> Excerpted records:
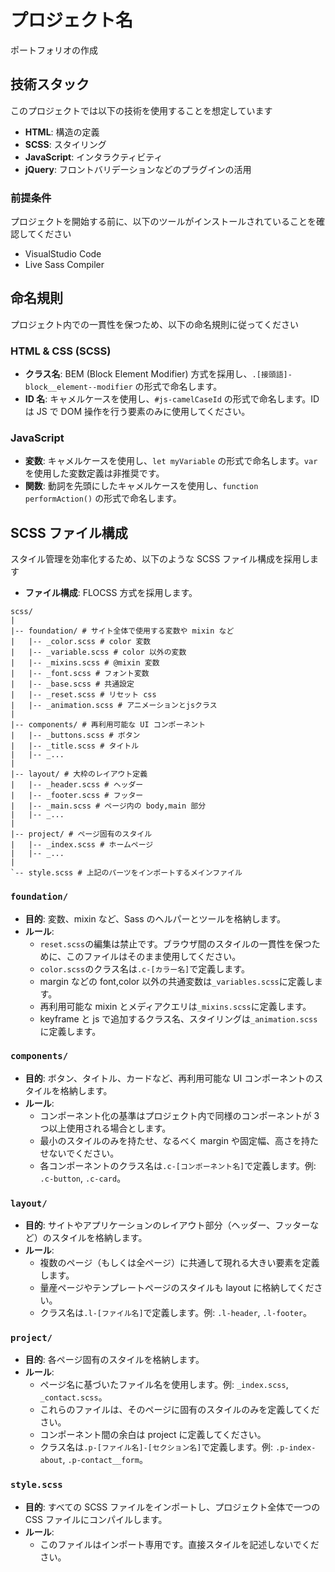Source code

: # プロジェクト名

ポートフォリオの作成

## 技術スタック

このプロジェクトでは以下の技術を使用することを想定しています

- **HTML**: 構造の定義
- **SCSS**: スタイリング
- **JavaScript**: インタラクティビティ
- **jQuery**: フロントバリデーションなどのプラグインの活用

### 前提条件

プロジェクトを開始する前に、以下のツールがインストールされていることを確認してください

- VisualStudio Code
- Live Sass Compiler

## 命名規則

プロジェクト内での一貫性を保つため、以下の命名規則に従ってください

### HTML & CSS (SCSS)

- **クラス名**: BEM (Block Element Modifier) 方式を採用し、`.[接頭語]-block__element--modifier` の形式で命名します。
- **ID 名**: キャメルケースを使用し、`#js-camelCaseId` の形式で命名します。ID は JS で DOM 操作を行う要素のみに使用してください。

### JavaScript

- **変数**: キャメルケースを使用し、`let myVariable` の形式で命名します。`var` を使用した変数定義は非推奨です。
- **関数**: 動詞を先頭にしたキャメルケースを使用し、`function performAction()` の形式で命名します。

## SCSS ファイル構成

スタイル管理を効率化するため、以下のような SCSS ファイル構成を採用します

- **ファイル構成**: FLOCSS 方式を採用します。

```plaintext
scss/
|
|-- foundation/ # サイト全体で使用する変数や mixin など
|   |-- _color.scss # color 変数
|   |-- _variable.scss # color 以外の変数
|   |-- _mixins.scss # @mixin 変数
|   |-- _font.scss # フォント変数
|   |-- _base.scss # 共通設定
|   |-- _reset.scss # リセット css
|   |-- _animation.scss # アニメーションとjsクラス
|
|-- components/ # 再利用可能な UI コンポーネント
|   |-- _buttons.scss # ボタン
|   |-- _title.scss # タイトル
|   |-- _...
|
|-- layout/ # 大枠のレイアウト定義
|   |-- _header.scss # ヘッダー
|   |-- _footer.scss # フッター
|   |-- _main.scss # ページ内の body,main 部分
|   |-- _...
|
|-- project/ # ページ固有のスタイル
|   |-- _index.scss # ホームページ
|   |-- _...
|
`-- style.scss # 上記のパーツをインポートするメインファイル
```

### `foundation/`

- **目的**: 変数、mixin など、Sass のヘルパーとツールを格納します。
- **ルール**:
  - `reset.scss`の編集は禁止です。ブラウザ間のスタイルの一貫性を保つために、このファイルはそのまま使用してください。
  - `color.scss`のクラス名は`.c-[カラー名]`で定義します。
  - margin などの font,color 以外の共通変数は`_variables.scss`に定義します。
  - 再利用可能な mixin とメディアクエリは`_mixins.scss`に定義します。
  - keyframe と js で追加するクラス名、スタイリングは`_animation.scss`に定義します。

### `components/`

- **目的**: ボタン、タイトル、カードなど、再利用可能な UI コンポーネントのスタイルを格納します。
- **ルール**:
  - コンポーネント化の基準はプロジェクト内で同様のコンポーネントが 3 つ以上使用される場合とします。
  - 最小のスタイルのみを持たせ、なるべく margin や固定幅、高さを持たせないでください。
  - 各コンポーネントのクラス名は`.c-[コンポーネント名]`で定義します。例: `.c-button`, `.c-card`。

### `layout/`

- **目的**: サイトやアプリケーションのレイアウト部分（ヘッダー、フッターなど）のスタイルを格納します。
- **ルール**:
  - 複数のページ（もしくは全ページ）に共通して現れる大きい要素を定義します。
  - 量産ページやテンプレートページのスタイルも layout に格納してください。
  - クラス名は`.l-[ファイル名]`で定義します。例: `.l-header`, `.l-footer`。

### `project/`

- **目的**: 各ページ固有のスタイルを格納します。
- **ルール**:
  - ページ名に基づいたファイル名を使用します。例: `_index.scss`, `_contact.scss`。
  - これらのファイルは、そのページに固有のスタイルのみを定義してください。
  - コンポーネント間の余白は project に定義してください。
  - クラス名は`.p-[ファイル名]-[セクション名]`で定義します。例: `.p-index-about`, `.p-contact__form`。

### `style.scss`

- **目的**: すべての SCSS ファイルをインポートし、プロジェクト全体で一つの CSS ファイルにコンパイルします。
- **ルール**:
  - このファイルはインポート専用です。直接スタイルを記述しないでください。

> Task to complete: Tally the lines above containing "foundation". Number only.

> Answer to the exercise: 2